How does FeatureBase reduce storage overheads?
Encoding data as base-2 equality-encoded or bit-slice bitmaps makes queries faster but incurs storage overheads because the number of bitmaps scale:
- with the number of values, and
- the cardinality of those values
For example, the average storage overheads for a 10,000 value dataset will be as follows:
Database | Dataset saved as | Average storage overhead (KB) |
---|---|---|
RDBMS | Row and column based structure | 20480 - 30720 |
FeatureBase | * equality-encoded bitmaps * Bit-slice bitmaps | 1280000 |
FeatureBase overcomes this issue by compressing all bitmap data using Roaring Bitmap Format, based on Roaring Bitmaps.
Table of contents
Before you begin
- Learn about Roaring Bitmaps
- Learn about FeatureBase bitmaps
- Learn about equality-encoded bitmaps
- Learn about bit-sliced bitmaps
What kind of database is Roaring Bitmap Format?
At the highest level, RBF consists of two data files, saved to disk, also known as a shard.

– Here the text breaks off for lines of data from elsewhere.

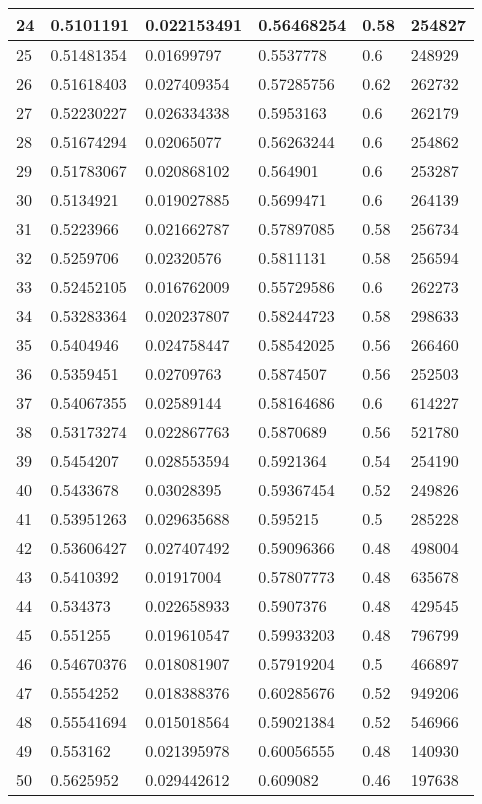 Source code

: \begin{longtable}{|l|l|l|l|l|l|}
24 & 0.5101191 & 0.022153491 & 0.56468254 & 0.58 & 254827 \\ \hline 
25 & 0.51481354 & 0.01699797 & 0.5537778 & 0.6 & 248929 \\ \hline 
26 & 0.51618403 & 0.027409354 & 0.57285756 & 0.62 & 262732 \\ \hline 
27 & 0.52230227 & 0.026334338 & 0.5953163 & 0.6 & 262179 \\ \hline 
28 & 0.51674294 & 0.02065077 & 0.56263244 & 0.6 & 254862 \\ \hline 
29 & 0.51783067 & 0.020868102 & 0.564901 & 0.6 & 253287 \\ \hline 
30 & 0.5134921 & 0.019027885 & 0.5699471 & 0.6 & 264139 \\ \hline 
31 & 0.5223966 & 0.021662787 & 0.57897085 & 0.58 & 256734 \\ \hline 
32 & 0.5259706 & 0.02320576 & 0.5811131 & 0.58 & 256594 \\ \hline 
33 & 0.52452105 & 0.016762009 & 0.55729586 & 0.6 & 262273 \\ \hline 
34 & 0.53283364 & 0.020237807 & 0.58244723 & 0.58 & 298633 \\ \hline 
35 & 0.5404946 & 0.024758447 & 0.58542025 & 0.56 & 266460 \\ \hline 
36 & 0.5359451 & 0.02709763 & 0.5874507 & 0.56 & 252503 \\ \hline 
37 & 0.54067355 & 0.02589144 & 0.58164686 & 0.6 & 614227 \\ \hline 
38 & 0.53173274 & 0.022867763 & 0.5870689 & 0.56 & 521780 \\ \hline 
39 & 0.5454207 & 0.028553594 & 0.5921364 & 0.54 & 254190 \\ \hline 
40 & 0.5433678 & 0.03028395 & 0.59367454 & 0.52 & 249826 \\ \hline 
41 & 0.53951263 & 0.029635688 & 0.595215 & 0.5 & 285228 \\ \hline 
42 & 0.53606427 & 0.027407492 & 0.59096366 & 0.48 & 498004 \\ \hline 
43 & 0.5410392 & 0.01917004 & 0.57807773 & 0.48 & 635678 \\ \hline 
44 & 0.534373 & 0.022658933 & 0.5907376 & 0.48 & 429545 \\ \hline 
45 & 0.551255 & 0.019610547 & 0.59933203 & 0.48 & 796799 \\ \hline 
46 & 0.54670376 & 0.018081907 & 0.57919204 & 0.5 & 466897 \\ \hline 
47 & 0.5554252 & 0.018388376 & 0.60285676 & 0.52 & 949206 \\ \hline 
48 & 0.55541694 & 0.015018564 & 0.59021384 & 0.52 & 546966 \\ \hline 
49 & 0.553162 & 0.021395978 & 0.60056555 & 0.48 & 140930 \\ \hline 
50 & 0.5625952 & 0.029442612 & 0.609082 & 0.46 & 197638 \\ \hline 
\end{longtable}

Data file | Consisting of | Additional information |
---|---|---|
RBF | The RBF data file contains a sequential collection of Roaring Bitmap friendly 8kb page files | RBF data file |
Write Ahead Log (WAL) | Sequential snapshot of transactions batched into Roaring Bitmap containers of 2^16 integers (65536 bits) | When transactions finish, the checkpointing process: * updates each database page with changes from the WAL file * truncates the WAL file when updates are complete |
What is the RBF data file?
Roaring Bitmap Format (RBF) is a collection of b-trees serialized to disk that contain a page hierarchy used to store:
- RBF metadata
- a b-tree structure that stores data in Roaring Bitmap containers.
RBF metadata pages
The following page types contain RBF metadata:
Page number | Page type | Description | Additional information |
---|---|---|---|
0 | Meta | The Meta page keeps track of b-tree information including: * total pages * current position in the Write Ahead Log * Root record page number * Freelist page number | * Freelist reference * Meta page example |
1 | Root record | Stores a list of bitmaps * defined as combination of field and view * and root page number for that b-tree | Root record example |
B-tree structure and data pages
The following page types contain the b-tree structure and data:
Page type | Description | Additional information |
---|---|---|
Branch | Branch pages make up the general “tree” structure of the b-tree, and consists of pointers to branch and leaf nodes | Pointers to additional branch pages are created when an RBF database is expanded. |
Leaf | Leaf pages contain one or Roaring Bitmap containers of data in a specified format. | Leaf page additional |
Bitmap | A bitmap page contains 8KB (65536 bytes) of Roaring Bitmap container data and is referenced by a Leaf Bitmap page. | Bitmap page additional |
Additional information
Benefits and features of RBF
RBF has the following benefits and features:
- full ACID (Atomicity, Consistency, Isolation, Durability) transaction support which allows incremental updates within the RBF file
- 8KB page files can accommodate the largest possible Roaring Bitmap container
Leaf page additional
Leaf pages relate directly to Roaring Bitmap format which:
- splits bitmaps into containers that are 65,536 bits wide
- chooses one of three encoding types for the container based on which will give the best compression:
Type | Data storage | Use case | Additional information |
---|---|---|---|
Array | A Leaf Array page contains cells which correspond to a Roaring Bitmap container | Sparse containers with few bits set | An array of 16-bit integers is kept to tell which of the 65,535 bits are set |
Run Length Encoded (RLE) | A Leaf RLE page contains cells which correspond to a Roaring Bitmap container | Containers where most or all bits are set | |
Bitmap pointer | Uncompressed, always 8KB (65,536 bits) | The cell contains a reference to a separate RBF page because Roaring Bitmap containers are exactly 8KB |
Leaf/Roaring Bitmap Bitwise operations
Bitwise operations (AND, OR, XOR, DIFFERENCE, NOT, etc.) are defined on each possible pair of encodings which means:
- decode-operate-encode processes are not required
- all operations take place on the data in the format it’s already in
- compression benefits double as performance benefits
- it takes fewer processor instructions to skip over sections of containers where no bits or all bits are set
Bitmap page additional
Bitmaps are defined as a combination of field and view.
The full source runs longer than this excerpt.